Announcement

Collapse
No announcement yet.
X
  • Filter
  • Time
  • Show
Clear All
new posts

  • Why probit works, but multinomial probit doesn't?

    In short, I estimate 4 probit regressions, examining the effects of a variable X on the probability of being employment (versus unemployed), on 4 worker groups:

    1. total sample
    2. sector a
    3. sector b
    4. sector c.

    In each model the command is the same:

    dprobit employed X

    and all the estimations are successfully carried out.


    Then I try to incorporate all 4 regressions in 1, i.e. to estimate a multinomial probit model, instead.

    In this case I examine whether variable X affects mobility between these sectors a, b and c, using an indicator variable (id), taking the values 1, 2 and 3, respectively.

    The command I use is:

    mprobit id X

    However, in all my attempts the model cannot be estimated.

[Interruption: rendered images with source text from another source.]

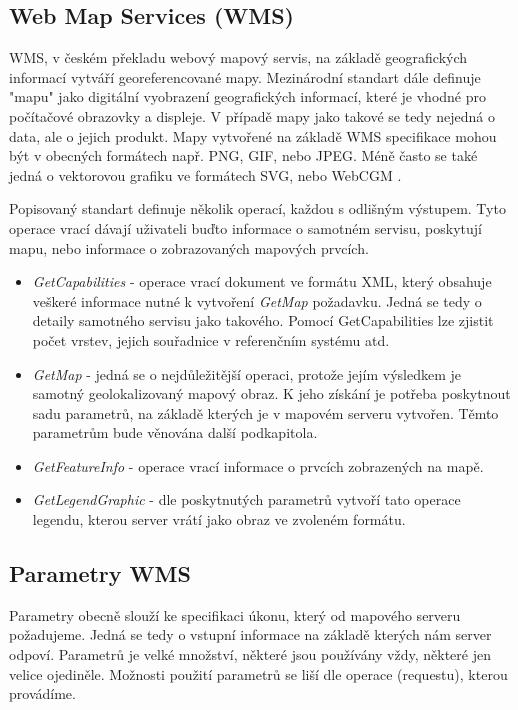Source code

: \subsection{Web Map Services (WMS)}

WMS, v českém překladu webový mapový servis, na základě geografických
informací vytváří georeferencované mapy. Mezinárodní standart dále
definuje "mapu" jako digitální vyobrazení geografických informací,
které je vhodné pro počítačové obrazovky a displeje. V případě mapy
jako takové se tedy nejedná o data, ale o jejich produkt. Mapy
vytvořené na základě WMS specifikace mohou být v obecných formátech
např. PNG, GIF, nebo JPEG. Méně často se také jedná o vektorovou
grafiku ve formátech SVG, nebo WebCGM \cite{oqc_wms}.

Popisovaný standart definuje několik operací, každou s odlišným
výstupem. Tyto operace vrací dávají uživateli buďto informace o
samotném servisu, poskytují mapu, nebo informace o zobrazovaných
mapových prvcích.

\begin{itemize}

\item\textit{GetCapabilities} - operace vrací dokument ve formátu XML,
  který obsahuje veškeré informace nutné k vytvoření \textit{GetMap}
  požadavku. Jedná se tedy o detaily samotného servisu jako
  takového. Pomocí GetCapabilities lze zjistit počet vrstev, jejich
  souřadnice v referenčním systému atd.
	
\item\textit{GetMap} - jedná se o nejdůležitější operaci, protože
  jejím výsledkem je samotný geolokalizovaný mapový obraz. K jeho
  získání je potřeba poskytnout sadu parametrů, na základě kterých je
  v mapovém serveru vytvořen. Těmto parametrům bude věnována další
  podkapitola.
	
\item\textit{GetFeatureInfo} - operace vrací informace o prvcích
  zobrazených na mapě.
	
\item\textit{GetLegendGraphic} - dle poskytnutých parametrů vytvoří
  tato operace legendu, kterou server vrátí jako obraz ve zvoleném
  formátu.
\end{itemize}

\subsection{Parametry WMS}

Parametry obecně slouží ke specifikaci úkonu, který od mapového
serveru požadujeme. Jedná se tedy o vstupní informace na základě
kterých nám server odpoví. Parametrů je velké množství, některé jsou
používány vždy, některé jen velice ojediněle. Možnosti použití
parametrů se liší dle operace (requestu), kterou provádíme.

The results either indicate "Hessian not negatively semi-definite" or the iterations (not concave) just continue forever.

    May someone explain to me how this comes, the probit models to be estimated without problems, while the multinomial probit model is not? In the same exactly data set?


    Also, any suggestions how to solve this?
    Last edited by Pandelis Andreou; 15 Dec 2018, 09:56.

  • #2
    Multinomial probit and logit are for the case when you have a few options, such as whether you take a green, blue, or red bus to work.

    From what I get about your data, your subsamples are not overlapping. Nobody has all the options, you have the option of either taking no bus, or red bus, then another person has the option of taking no bus, or green bus, etc.

    Maybe this is why you cannot estimate the multinomial probit, because it is not appropriate for your data.

    Comment


    • #3
      Well, just because one model works, there is no guarantee that some other vaguely related model will also converge. There's no connection between them. So let's just focus on why your -mprobit- model is not converging.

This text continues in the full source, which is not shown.